Hyperspectral and LiDAR data for the prediction via machine learning of
tree species, volume and biomass: a possible contribution for updating forest
management plans
- URL: http://arxiv.org/abs/2209.15248v1
- Date: Fri, 30 Sep 2022 06:06:25 GMT
- Title: Hyperspectral and LiDAR data for the prediction via machine learning of
tree species, volume and biomass: a possible contribution for updating forest
management plans
- Authors: Daniele Michelini, Michele Dalponte, Angelo Carriero, Erico Kutchart,
Salvatore Eugenio Pappalardo, Massimo De Marchi, Francesco Pirotti
- Abstract summary: This work intends to lay the foundations for identifying the prevailing forest types and the delineation of forest units in the Autonomous Province of Trento (PAT)

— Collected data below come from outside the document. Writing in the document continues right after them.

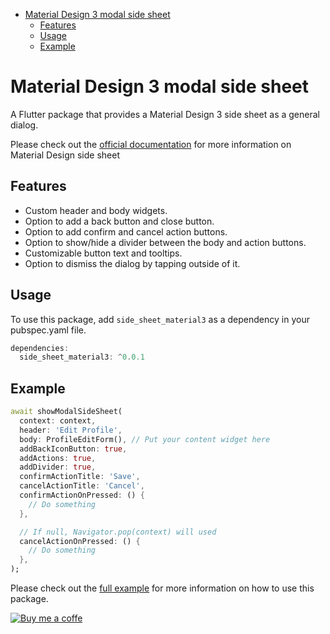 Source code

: <!-- ![](https://i.ibb.co/fdzqFyR/shopping-cart-flutter-package.jpg) -->

- [Material Design 3 modal side sheet](#material-design-3-modal-side-sheet)
  - [Features](#features)
  - [Usage](#usage)
  - [Example](#example)

# Material Design 3 modal side sheet
A Flutter package that provides a Material Design 3 side sheet as a general dialog.

Please check out the [official documentation](https://m3.material.io/components/side-sheets/overview) for more information on Material Design side sheet

## Features
- Custom header and body widgets.
- Option to add a back button and close button.
- Option to add confirm and cancel action buttons.
- Option to show/hide a divider between the body and action buttons.
- Customizable button text and tooltips.
- Option to dismiss the dialog by tapping outside of it.
  
## Usage
To use this package, add `side_sheet_material3` as a dependency in your pubspec.yaml file.

```dart
dependencies:
  side_sheet_material3: ^0.0.1
```

## Example
```dart
await showModalSideSheet(
  context: context,
  header: 'Edit Profile',
  body: ProfileEditForm(), // Put your content widget here
  addBackIconButton: true,
  addActions: true,
  addDivider: true,
  confirmActionTitle: 'Save',
  cancelActionTitle: 'Cancel',
  confirmActionOnPressed: () {
    // Do something
  },

  // If null, Navigator.pop(context) will used
  cancelActionOnPressed: () {
    // Do something
  },
);
```
Please check out the [full example](https://pub.dev/documentation/side_sheet_material3/example) for more information on how to use this package.

[![Buy me a coffe](https://cdn.buymeacoffee.com/buttons/v2/default-yellow.png "Buy me a coffe")](https://www.buymeacoffee.com/egortabula "Buy me a coffe")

Data from LiDAR and hyperspectral surveys of 2014 made available by PAT were acquired and processed.
- Score: 0.3848364262836075
- License: http://creativecommons.org/licenses/by/4.0/
- Abstract: This work intends to lay the foundations for identifying the prevailing
forest types and the delineation of forest units within private forest
inventories in the Autonomous Province of Trento (PAT), using currently
available remote sensing solutions. In particular, data from LiDAR and
hyperspectral surveys of 2014 made available by PAT were acquired and
processed. Such studies are very important in the context of forest management
scenarios. The method includes defining tree species ground-truth by outlining
single tree crowns with polygons and labeling them. Successively two supervised
machine learning classifiers, K-Nearest Neighborhood and Support Vector Machine
(SVM) were used. The results show that, by setting specific hyperparameters,
the SVM methodology gave the best results in classification of tree species.

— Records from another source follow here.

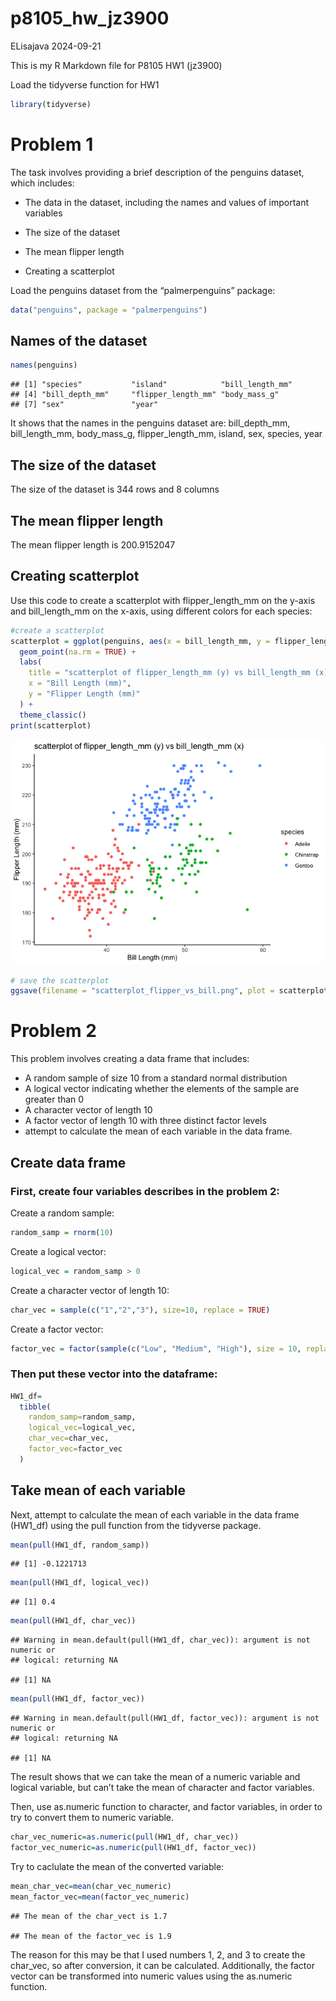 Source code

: p8105_hw_jz3900
================
ELisajava
2024-09-21

This is my R Markdown file for P8105 HW1 (jz3900)

Load the tidyverse function for HW1

``` r
library(tidyverse)
```

# Problem 1

The task involves providing a brief description of the penguins dataset,
which includes:

- The data in the dataset, including the names and values of important
  variables

- The size of the dataset

- The mean flipper length

- Creating a scatterplot

Load the penguins dataset from the “palmerpenguins” package:

``` r
data("penguins", package = "palmerpenguins")
```

## Names of the dataset

``` r
names(penguins)
```

    ## [1] "species"           "island"            "bill_length_mm"   
    ## [4] "bill_depth_mm"     "flipper_length_mm" "body_mass_g"      
    ## [7] "sex"               "year"

It shows that the names in the penguins dataset are: bill_depth_mm,
bill_length_mm, body_mass_g, flipper_length_mm, island, sex, species,
year

## The size of the dataset

The size of the dataset is 344 rows and 8 columns

## The mean flipper length

The mean flipper length is 200.9152047

## Creating scatterplot

Use this code to create a scatterplot with flipper_length_mm on the
y-axis and bill_length_mm on the x-axis, using different colors for each
species:

``` r
#create a scatterplot
scatterplot = ggplot(penguins, aes(x = bill_length_mm, y = flipper_length_mm, color = species)) +
  geom_point(na.rm = TRUE) +
  labs(
    title = "scatterplot of flipper_length_mm (y) vs bill_length_mm (x)",
    x = "Bill Length (mm)",
    y = "Flipper Length (mm)"
  ) +
  theme_classic()
print(scatterplot)
```

![](p8105_hw_jz3900_files/figure-gfm/unnamed-chunk-3-1.png)<!-- -->

``` r
# save the scatterplot
ggsave(filename = "scatterplot_flipper_vs_bill.png", plot = scatterplot, width = 8, height = 8)
```

# Problem 2

This problem involves creating a data frame that includes:

- A random sample of size 10 from a standard normal distribution
- A logical vector indicating whether the elements of the sample are
  greater than 0
- A character vector of length 10
- A factor vector of length 10 with three distinct factor levels
- attempt to calculate the mean of each variable in the data frame.

## Create data frame

### First, create four variables describes in the problem 2:

Create a random sample:

``` r
random_samp = rnorm(10)
```

Create a logical vector:

``` r
logical_vec = random_samp > 0
```

Create a character vector of length 10:

``` r
char_vec = sample(c("1","2","3"), size=10, replace = TRUE)
```

Create a factor vector:

``` r
factor_vec = factor(sample(c("Low", "Medium", "High"), size = 10, replace = TRUE))
```

### Then put these vector into the dataframe:

``` r
HW1_df=
  tibble(
    random_samp=random_samp,
    logical_vec=logical_vec,
    char_vec=char_vec,
    factor_vec=factor_vec
  )
```

## Take mean of each variable

Next, attempt to calculate the mean of each variable in the data frame
(HW1_df) using the pull function from the tidyverse package.

``` r
mean(pull(HW1_df, random_samp))
```

    ## [1] -0.1221713

``` r
mean(pull(HW1_df, logical_vec))
```

    ## [1] 0.4

``` r
mean(pull(HW1_df, char_vec))
```

    ## Warning in mean.default(pull(HW1_df, char_vec)): argument is not numeric or
    ## logical: returning NA

    ## [1] NA

``` r
mean(pull(HW1_df, factor_vec))
```

    ## Warning in mean.default(pull(HW1_df, factor_vec)): argument is not numeric or
    ## logical: returning NA

    ## [1] NA

The result shows that we can take the mean of a numeric variable and
logical variable, but can’t take the mean of character and factor
variables.

Then, use as.numeric function to character, and factor variables, in
order to try to convert them to numeric variable.

``` r
char_vec_numeric=as.numeric(pull(HW1_df, char_vec))
factor_vec_numeric=as.numeric(pull(HW1_df, factor_vec))
```

Try to caclulate the mean of the converted variable:

``` r
mean_char_vec=mean(char_vec_numeric)
mean_factor_vec=mean(factor_vec_numeric)
```

    ## The mean of the char_vect is 1.7

    ## The mean of the factor_vec is 1.9

The reason for this may be that I used numbers 1, 2, and 3 to create the
char_vec, so after conversion, it can be calculated. Additionally, the
factor vector can be transformed into numeric values using the
as.numeric function.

Biomass was estimated using canopy parameters and the Jucker equation for the
above ground biomass (AGB) and that of Scrinzi for the tariff volume. Predicted
values were compared with 11 field plots of fixed radius where volume and
biomass were field-estimated in 2017. Results show significant coefficients of
correlation: 0.94 for stem volume and 0.90 for total aboveground tree biomass.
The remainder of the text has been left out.